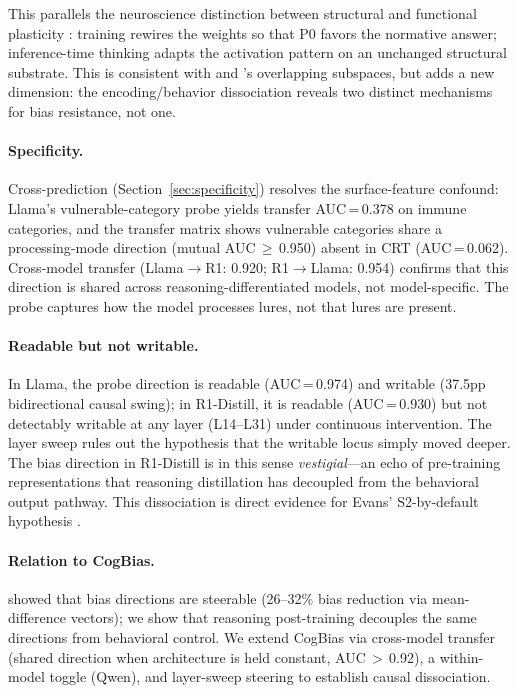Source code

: \documentclass[twocolumn,10pt]{article}
\begin{document}
This parallels the neuroscience distinction between structural and
functional plasticity \citep{kolb2013brain}: training rewires the weights
so that P0 favors the normative answer; inference-time thinking adapts
the activation pattern on an unchanged structural substrate.  This is
consistent with \citet{ziabari2025reasoning} and
\citet{codaforno2025dual}'s overlapping subspaces, but adds a new
dimension: the encoding/behavior dissociation reveals two distinct
mechanisms for bias resistance, not one.

\paragraph{Specificity.}
Cross-prediction (Section~\ref{sec:specificity}) resolves the
surface-feature confound: Llama's vulnerable-category probe yields
transfer AUC\,=\,0.378 on immune categories, and the transfer matrix
shows vulnerable categories share a processing-mode direction
(mutual AUC\,$\geq$\,0.950) absent in CRT (AUC\,=\,0.062).
Cross-model transfer (Llama$\to$R1: 0.920; R1$\to$Llama: 0.954)
confirms that this direction is shared across reasoning-differentiated
models, not model-specific.  The probe captures how the model processes
lures, not that lures are present.

\paragraph{Readable but not writable.}
In Llama, the probe direction is readable (AUC\,=\,0.974) and writable
(37.5pp bidirectional causal swing); in R1-Distill, it is readable
(AUC\,=\,0.930) but not detectably writable at any layer (L14--L31)
under continuous intervention.  The layer sweep rules out the hypothesis
that the writable locus simply moved deeper.  The bias direction in
R1-Distill is in this sense \emph{vestigial}---an echo of pre-training
representations that reasoning distillation has decoupled from the
behavioral output pathway.  This dissociation is direct evidence for
Evans' S2-by-default hypothesis \citep{evans2019reflections}.

\paragraph{Relation to CogBias.}
\citet{huang2026cogbias} showed that bias directions are steerable
(26--32\% bias reduction via mean-difference vectors); we show that
reasoning post-training decouples the same directions from behavioral
control.  We extend CogBias via cross-model transfer (shared direction
when architecture is held constant, AUC\,$>$\,0.92), a within-model
toggle (Qwen), and layer-sweep steering to establish causal
dissociation.
\end{document}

::::::::

__Task goal__. Restate the material above word for word; pictures do not belong in the copy.

__Output for this exercise__.
Source code

: \documentclass[twocolumn,10pt]{article}
\begin{document}
This parallels the neuroscience distinction between structural and
functional plasticity \citep{kolb2013brain}: training rewires the weights
so that P0 favors the normative answer; inference-time thinking adapts
the activation pattern on an unchanged structural substrate.  This is
consistent with \citet{ziabari2025reasoning} and
\citet{codaforno2025dual}'s overlapping subspaces, but adds a new
dimension: the encoding/behavior dissociation reveals two distinct
mechanisms for bias resistance, not one.

\paragraph{Specificity.}
Cross-prediction (Section~\ref{sec:specificity}) resolves the
surface-feature confound: Llama's vulnerable-category probe yields
transfer AUC\,=\,0.378 on immune categories, and the transfer matrix
shows vulnerable categories share a processing-mode direction
(mutual AUC\,$\geq$\,0.950) absent in CRT (AUC\,=\,0.062).
Cross-model transfer (Llama$\to$R1: 0.920; R1$\to$Llama: 0.954)
confirms that this direction is shared across reasoning-differentiated
models, not model-specific.  The probe captures how the model processes
lures, not that lures are present.

\paragraph{Readable but not writable.}
In Llama, the probe direction is readable (AUC\,=\,0.974) and writable
(37.5pp bidirectional causal swing); in R1-Distill, it is readable
(AUC\,=\,0.930) but not detectably writable at any layer (L14--L31)
under continuous intervention.  The layer sweep rules out the hypothesis
that the writable locus simply moved deeper.  The bias direction in
R1-Distill is in this sense \emph{vestigial}---an echo of pre-training
representations that reasoning distillation has decoupled from the
behavioral output pathway.  This dissociation is direct evidence for
Evans' S2-by-default hypothesis \citep{evans2019reflections}.

\paragraph{Relation to CogBias.}
\citet{huang2026cogbias} showed that bias directions are steerable
(26--32\% bias reduction via mean-difference vectors); we show that
reasoning post-training decouples the same directions from behavioral
control.  We extend CogBias via cross-model transfer (shared direction
when architecture is held constant, AUC\,$>$\,0.92), a within-model
toggle (Qwen), and layer-sweep steering to establish causal
dissociation.
\end{document}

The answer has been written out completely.